Vitalii Cherepanov

Posted on May 1

RAG isn't memory. It's Ctrl+F with embeddings.

#ai #rag #softwareengineering #llm

Part 1 of 3 — "Memory for AI agents"
Deconstructing the long-term memory myth in LLM systems

Article

It's 3 AM. I'm on my third night debugging an AI agent. I'm standing in the kitchen with a mug of tea, staring at a diff, swearing quietly. The agent has confidently rewritten the auth function — based on a chunk that belongs to a branch that was deleted from the repo two months ago.

The chunk lives in Qdrant. Its cosine similarity to my query is high. Top-1 in the retrieval. The agent honestly grabbed it, honestly stitched it into the prompt, honestly generated the "correct" patch. Against code from a different reality.

I close the laptop and think: okay, I have RAG. I have vectors. I have long-term memory. I have everything every AI conference deck has been promising for the last two years. Why did my agent just propose a fix based on code that doesn't exist anymore?

Because my agent doesn't have memory. My agent has search results with cosine instead of BM25. And between those two sentences lies the entire difference between "AI you can trust in production" and "AI you have to babysit on every line."

This piece is about that difference. And about why we, as engineers, are the ones to blame for not seeing it anymore.

The devaluation of the word "memory"

Let's be honest. What is the typical "memory" of an AI agent in 2026?

text → split into 512-1024 token chunks
     → embedding (bge / text-embedding-3 / openai)
     → vector DB (Qdrant / pgvector / Chroma / Pinecone)
     → cosine similarity top-k
     → concatenate into prompt

This is not memory. This is search. It's old-school Lucene from 2003, repainted in neural colors. Cosine instead of TF-IDF. Embeddings instead of an inverted index. Same thing.

If we just called it that — "vector search," "semantic retrieval" — I'd have no complaints. Call Lucene Lucene, no problem. But when it's sold under the banner "my AI has long-term memory" — sorry. My AI has déjà vu and amnesia at the same time.

This isn't a terminology gripe. It's a question of expectations. When an engineer hears "memory," they imagine a system that remembers: who said what, when, in what context, what was true then versus what's true now. When an engineer gets RAG, they get Ctrl+F. And instead of building honest architecture around that Ctrl+F — with honest constraints — they build a sandcastle and wonder why the agent confuses past with present.

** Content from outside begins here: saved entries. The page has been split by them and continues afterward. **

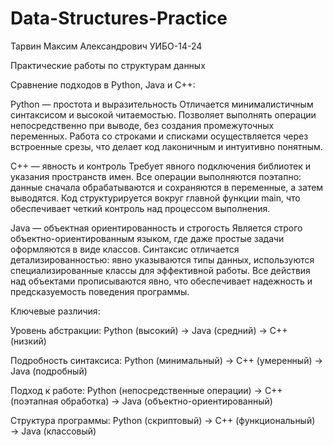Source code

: # Data-Structures-Practice
Тарвин Максим Александрович УИБО-14-24

Практические работы по структурам данных

Сравнение подходов в Python, Java и C++:

Python — простота и выразительность Отличается минималистичным синтаксисом и высокой читаемостью. Позволяет выполнять операции непосредственно при выводе, без создания промежуточных переменных. Работа со строками и списками осуществляется через встроенные срезы, что делает код лаконичным и интуитивно понятным.

C++ — явность и контроль Требует явного подключения библиотек и указания пространств имен. Все операции выполняются поэтапно: данные сначала обрабатываются и сохраняются в переменные, а затем выводятся. Код структурируется вокруг главной функции main, что обеспечивает четкий контроль над процессом выполнения.

Java — объектная ориентированность и строгость Является строго объектно-ориентированным языком, где даже простые задачи оформляются в виде классов. Синтаксис отличается детализированностью: явно указываются типы данных, используются специализированные классы для эффективной работы. Все действия над объектами прописываются явно, что обеспечивает надежность и предсказуемость поведения программы.

Ключевые различия:

Уровень абстракции: Python (высокий) → Java (средний) → C++ (низкий)

Подробность синтаксиса: Python (минимальный) → C++ (умеренный) → Java (подробный)

Подход к работе: Python (непосредственные операции) → C++ (поэтапная обработка) → Java (объектно-ориентированный)

Структура программы: Python (скриптовый) → C++ (функциональный) → Java (классовый)
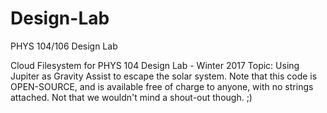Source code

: # Design-Lab
PHYS 104/106 Design Lab

Cloud Filesystem for PHYS 104 Design Lab - Winter 2017
Topic: Using Jupiter as Gravity Assist to escape the solar system.
Note that this code is OPEN-SOURCE, and is available free of charge to anyone, with no strings attached. Not that we wouldn't mind a shout-out though. ;)
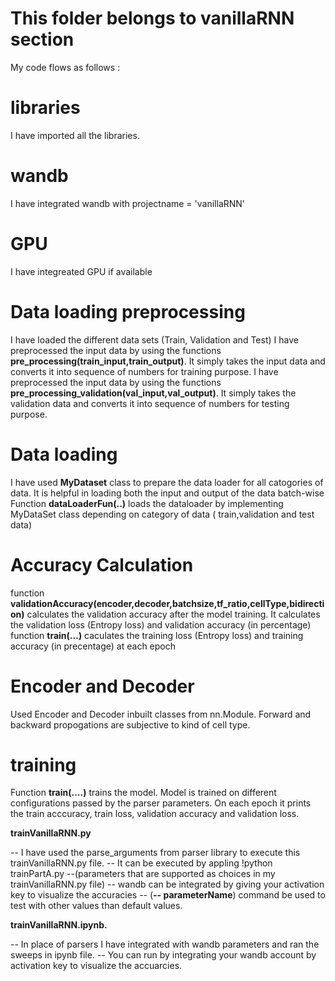 # This folder belongs to vanillaRNN section
My code flows as follows :
# libraries
I have imported all the libraries.
# wandb
I have integrated wandb with projectname = 'vanillaRNN'
# GPU 
I have integreated GPU if available
# Data loading preprocessing 
I have loaded the different data sets (Train, Validation and Test)
I have preprocessed the input data by using the functions  **pre_processing(train_input,train_output)**. It simply takes the input data and converts it into sequence of numbers for training purpose.
I have preprocessed the input data by using the functions  **pre_processing_validation(val_input,val_output)**. It simply takes the validation data and converts it into sequence of numbers for testing purpose.

# Data loading
I have used **MyDataset** class to prepare the data loader for all catogories of data.
It is helpful in loading both the input and output of the data batch-wise 
Function **dataLoaderFun(..)** loads the dataloader by implementing MyDataSet class depending on category of data ( train,validation and test data)

# Accuracy Calculation
function **validationAccuracy(encoder,decoder,batchsize,tf_ratio,cellType,bidirection)** calculates the validation accuracy after the model training. It calculates the validation loss (Entropy loss) and validation accuracy (in percentage)
function **train(...)** caculates the training loss (Entropy loss) and training accuracy (in precentage) at each epoch

# Encoder and Decoder
Used Encoder and Decoder inbuilt classes from nn.Module. Forward and backward propogations are subjective to kind of cell type. 

# training
Function **train(....)** trains the model. Model is trained on different configurations passed by the parser parameters. On each epoch it prints the train acccuracy, train loss, validation accuracy and validation loss. 

**trainVanillaRNN.py**

  -- I have used the parse_arguments from parser library to execute this trainVanillaRNN.py file.
  -- It can be executed by appling !python trainPartA.py --(parameters that are supported as choices in my trainVanillaRNN.py file)
  -- wandb can be integrated by giving your activation key to visualize the accuracies
  -- (**-- parameterName**) command be used to test with other values than default values.
  
  **trainVanillaRNN.ipynb.**
  
  -- In place of parsers I have integrated with wandb parameters and ran the sweeps in ipynb file.
  --  You can run by integrating your wandb account by activation key to visualize the accuarcies.




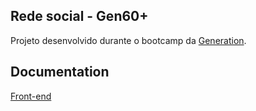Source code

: ## Rede social - Gen60+

Projeto desenvolvido durante o bootcamp da [Generation](https://brazil.generation.org/).

## Documentation

[Front-end](https://gen60plus.netlify.app/)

Three holes you can drive a truck through

Three concrete failures. Each one I caught in production. Not theory.

Hole #1: A chunk doesn't know it's a chunk.

Take a perfectly normal declaration from a design doc:

"We moved to JWT because opaque sessions didn't scale to our traffic profile. The alternative was stateful sessions with a Redis cluster, but we ruled it out because of audit requirements from a customer — they don't allow session state outside their perimeter. JWT solves both, but adds invalidation complexity, which we mitigate with short TTLs and refresh tokens."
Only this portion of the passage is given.